What you have to do: All the data that follows should be repeated exactly, without a single picture.

[Document images with source code]
»»

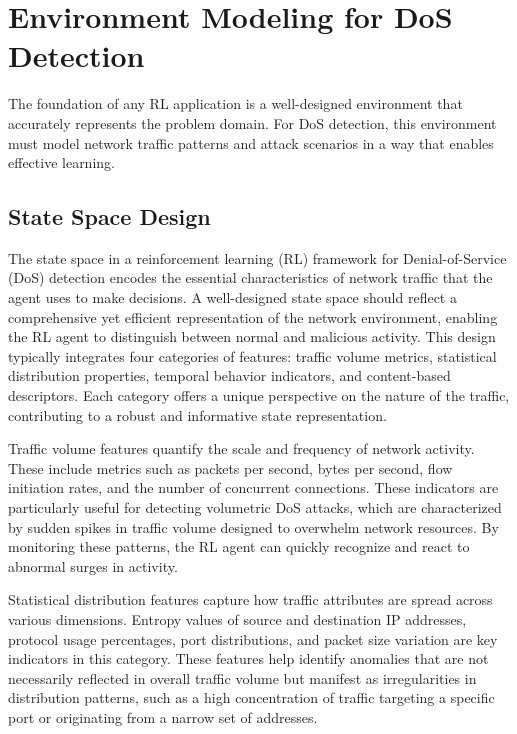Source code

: \documentclass{report}
\begin{document}
\section{Environment Modeling for DoS Detection}

The foundation of any RL application is a well-designed environment that accurately represents the problem domain. For DoS detection, this environment must model network traffic patterns and attack scenarios in a way that enables effective learning.

\subsection{State Space Design}

The state space in a reinforcement learning (RL) framework for Denial-of-Service (DoS) detection encodes the essential characteristics of network traffic that the agent uses to make decisions. A well-designed state space should reflect a comprehensive yet efficient representation of the network environment, enabling the RL agent to distinguish between normal and malicious activity. This design typically integrates four categories of features: traffic volume metrics, statistical distribution properties, temporal behavior indicators, and content-based descriptors. Each category offers a unique perspective on the nature of the traffic, contributing to a robust and informative state representation.

Traffic volume features quantify the scale and frequency of network activity. These include metrics such as packets per second, bytes per second, flow initiation rates, and the number of concurrent connections. These indicators are particularly useful for detecting volumetric DoS attacks, which are characterized by sudden spikes in traffic volume designed to overwhelm network resources. By monitoring these patterns, the RL agent can quickly recognize and react to abnormal surges in activity.

Statistical distribution features capture how traffic attributes are spread across various dimensions. Entropy values of source and destination IP addresses, protocol usage percentages, port distributions, and packet size variation are key indicators in this category. These features help identify anomalies that are not necessarily reflected in overall traffic volume but manifest as irregularities in distribution patterns, such as a high concentration of traffic targeting a specific port or originating from a narrow set of addresses.
\end{document}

««

Exercise result:
Source code

: \documentclass{report}
\begin{document}
\section{Environment Modeling for DoS Detection}

The foundation of any RL application is a well-designed environment that accurately represents the problem domain. For DoS detection, this environment must model network traffic patterns and attack scenarios in a way that enables effective learning.

\subsection{State Space Design}

The state space in a reinforcement learning (RL) framework for Denial-of-Service (DoS) detection encodes the essential characteristics of network traffic that the agent uses to make decisions. A well-designed state space should reflect a comprehensive yet efficient representation of the network environment, enabling the RL agent to distinguish between normal and malicious activity. This design typically integrates four categories of features: traffic volume metrics, statistical distribution properties, temporal behavior indicators, and content-based descriptors. Each category offers a unique perspective on the nature of the traffic, contributing to a robust and informative state representation.

Traffic volume features quantify the scale and frequency of network activity. These include metrics such as packets per second, bytes per second, flow initiation rates, and the number of concurrent connections. These indicators are particularly useful for detecting volumetric DoS attacks, which are characterized by sudden spikes in traffic volume designed to overwhelm network resources. By monitoring these patterns, the RL agent can quickly recognize and react to abnormal surges in activity.

Statistical distribution features capture how traffic attributes are spread across various dimensions. Entropy values of source and destination IP addresses, protocol usage percentages, port distributions, and packet size variation are key indicators in this category. These features help identify anomalies that are not necessarily reflected in overall traffic volume but manifest as irregularities in distribution patterns, such as a high concentration of traffic targeting a specific port or originating from a narrow set of addresses.
\end{document}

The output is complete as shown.